A familiar name in B.C. politics returning to Victoria with a new party says the state of health care, especially in rural communities, played an important role in the election outcome.
Peter Milobar, MLA-elect for Kamloops-Centre for the Conservative Party of B.C. cited health care, along with affordability and public safety, as the issues that ultimately led to Saturday's close election outcome.
"We have been saying that for months now," Milobar said. "It's been ignored and dismissed by the (B.C. NDP) over and over again."
Milobar added that Eby either found himself in an echo chamber of people who told him what they thought he wanted to hear or he just chose to ignore what "large swaths of the population were saying over and over again."

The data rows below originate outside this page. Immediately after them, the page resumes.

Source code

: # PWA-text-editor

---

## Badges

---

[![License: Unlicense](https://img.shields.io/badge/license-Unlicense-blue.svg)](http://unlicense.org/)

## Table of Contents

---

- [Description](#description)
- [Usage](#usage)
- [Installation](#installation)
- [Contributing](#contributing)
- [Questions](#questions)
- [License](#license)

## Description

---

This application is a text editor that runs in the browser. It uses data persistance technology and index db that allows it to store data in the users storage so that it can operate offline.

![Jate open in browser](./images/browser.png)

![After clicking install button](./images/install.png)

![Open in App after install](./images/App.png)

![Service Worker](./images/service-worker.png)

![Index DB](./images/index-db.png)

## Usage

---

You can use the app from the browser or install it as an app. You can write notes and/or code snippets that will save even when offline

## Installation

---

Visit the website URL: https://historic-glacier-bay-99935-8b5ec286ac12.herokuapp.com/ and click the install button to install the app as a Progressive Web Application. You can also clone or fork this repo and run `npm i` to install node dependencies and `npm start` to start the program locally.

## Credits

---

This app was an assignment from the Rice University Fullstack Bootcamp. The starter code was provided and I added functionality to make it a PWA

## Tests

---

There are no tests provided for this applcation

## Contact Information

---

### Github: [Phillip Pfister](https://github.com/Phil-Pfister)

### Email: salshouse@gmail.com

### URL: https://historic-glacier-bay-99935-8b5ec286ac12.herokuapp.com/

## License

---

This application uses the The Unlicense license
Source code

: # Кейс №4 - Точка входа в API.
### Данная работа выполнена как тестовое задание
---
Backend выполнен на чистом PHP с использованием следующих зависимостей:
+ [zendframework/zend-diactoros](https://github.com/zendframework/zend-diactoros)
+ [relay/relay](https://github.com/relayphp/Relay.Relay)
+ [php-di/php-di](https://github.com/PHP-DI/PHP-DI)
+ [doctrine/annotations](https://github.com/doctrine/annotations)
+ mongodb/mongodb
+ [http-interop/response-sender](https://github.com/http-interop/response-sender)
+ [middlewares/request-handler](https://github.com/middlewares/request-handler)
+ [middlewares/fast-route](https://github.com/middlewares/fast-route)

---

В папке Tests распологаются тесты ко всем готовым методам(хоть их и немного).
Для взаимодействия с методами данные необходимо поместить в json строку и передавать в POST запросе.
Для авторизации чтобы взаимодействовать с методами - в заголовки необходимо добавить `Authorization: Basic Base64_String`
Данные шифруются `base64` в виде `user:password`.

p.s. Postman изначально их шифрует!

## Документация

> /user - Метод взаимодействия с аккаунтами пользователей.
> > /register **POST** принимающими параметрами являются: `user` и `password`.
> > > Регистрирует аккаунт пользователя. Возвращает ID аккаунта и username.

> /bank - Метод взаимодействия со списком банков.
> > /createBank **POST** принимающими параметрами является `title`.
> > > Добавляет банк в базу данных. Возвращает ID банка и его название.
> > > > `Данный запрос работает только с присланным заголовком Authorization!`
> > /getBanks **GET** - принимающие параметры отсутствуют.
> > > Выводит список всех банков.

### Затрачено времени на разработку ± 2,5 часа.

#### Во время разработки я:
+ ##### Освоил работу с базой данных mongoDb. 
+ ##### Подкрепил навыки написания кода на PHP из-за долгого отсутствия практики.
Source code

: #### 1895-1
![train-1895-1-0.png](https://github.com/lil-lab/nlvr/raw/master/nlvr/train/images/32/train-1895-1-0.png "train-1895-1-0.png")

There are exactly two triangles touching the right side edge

Milobar was in part responding to comments from Eby Tuesday, when he spoke for the first time after Saturday's election. Eby said British Columbians sent him and his party a "strong message" that improvements are needed in several areas including health care.
"They want their emergency rooms open and running," Eby said. "They want their family doctor and anything less is unacceptable."
"Well, what a shocking revelation," Milobar said. "He had to go through an election to figure that out? He wasn't taking those concerns seriously. For the last two years, we have seen ever-increasing ER closures across B.C."
Speaking on Mo Amir's VANCOLOUR podcast, Conservative Party of B.C. executive director Angelo Isidorou spoke to importance of rural voters.
"This (party) is a coalition of, if anything, rural voters for sure, Indo-Canadians in ÐÔÊӽ紫ý, Chinese-Canadians in Richmond, 18-to-34-year- and 35-to-55-year-old people that are working."
Milobar expressed hope for "good-faith conversations" with the B.C. Greens who hold the balance of power but also defended promises by party leader John Rustad to take down the B.C. NDP at the earliest possible opportunity.
"Fundamentally, an opposition's job is to try to bring down the government and change government," Milobar said.
Ultimately, much of the current discussion amounts to speculation, Milobar said, pointing to the two ridings subject to automatic recounts.
The initial count shows the B.C. NDP leading in 46 seats, the Conservative Party of B.C. leading in 45 and the B.C. Greens leading into two. Officials must also count an estimated 49,000 absentee and mail-in ballots.
Two, possibly three ridings, could flip, Milobar said. He especially singled out the Vancouver Island riding of Juan de Fuca-Malahat, where the lead of the B.C. NDP candidate is 20 votes.
Milobar also pointed to the events of 2020 when West Vancouver-Sea to Sky flipped from the B.C. Greens to then B.C. Liberals as mail-in ballots started to be counted. A judicial recount later confirmed that incumbent Jordan Sturdy had beaten the B.C. Greens' Jeremy Valeriote, one of two Greens set to go to Victoria this year.
Milobar said the results have probably left many NDP supporters angry and frustrated. Five full cabinet ministers and 11 incumbents lost their seats.
"I would suggest it was a failure by any measure for the NDP in this last election and I think internally, Eby has a lot of explaining to do."
Others have argued otherwise. Speaking Saturday as results were coming in, B.C.'s Health Minister Adrian Dix said his party's vote share of almost 45 per cent was the party's third-best performance in its history.
"It is always close in B.C.," Dix said. "It's a two-way race in B.C. and in the world right now, incumbent governments have been having challenges getting re-elected," Dix said. "There is a strong anti-incumbent view in the world and in the face of that, the premier's performance has just been outstanding."
A similar argument comes from Kareem Allam, a partner at Fairview Strategy. He said Eby hugely helped his party's campaign. Allam said this was a "change" election, but in the end, British Columbians were not willing to hand over the keys to the Conservatives because they did not look like a government in waiting.
Milobar remains optimistic reflecting on the decision by his old party — B.C. United — fold its campaign six weeks before the start of the campaign to avoid a split on the right.
"The fact that we're in a position of waiting on recounts and mail-in-ballots and...speaks volumes," he said. "It certainly put us much closer to the objective, which was replacing the NDP."
That would be unprecedented in many ways, because the party had had just two MLAs — Party Leader John Rustad and Bruce Banman, neither of them elected as Conservatives — when the legislature rose in May 2024.
If Conservatives fall short of forming government, Isidorou also offered this message on Amir's podcast: "If we have the misfortune of another NDP government, you thought two of us were bad, get ready because 45 of us are going to be a massive pain in the ass."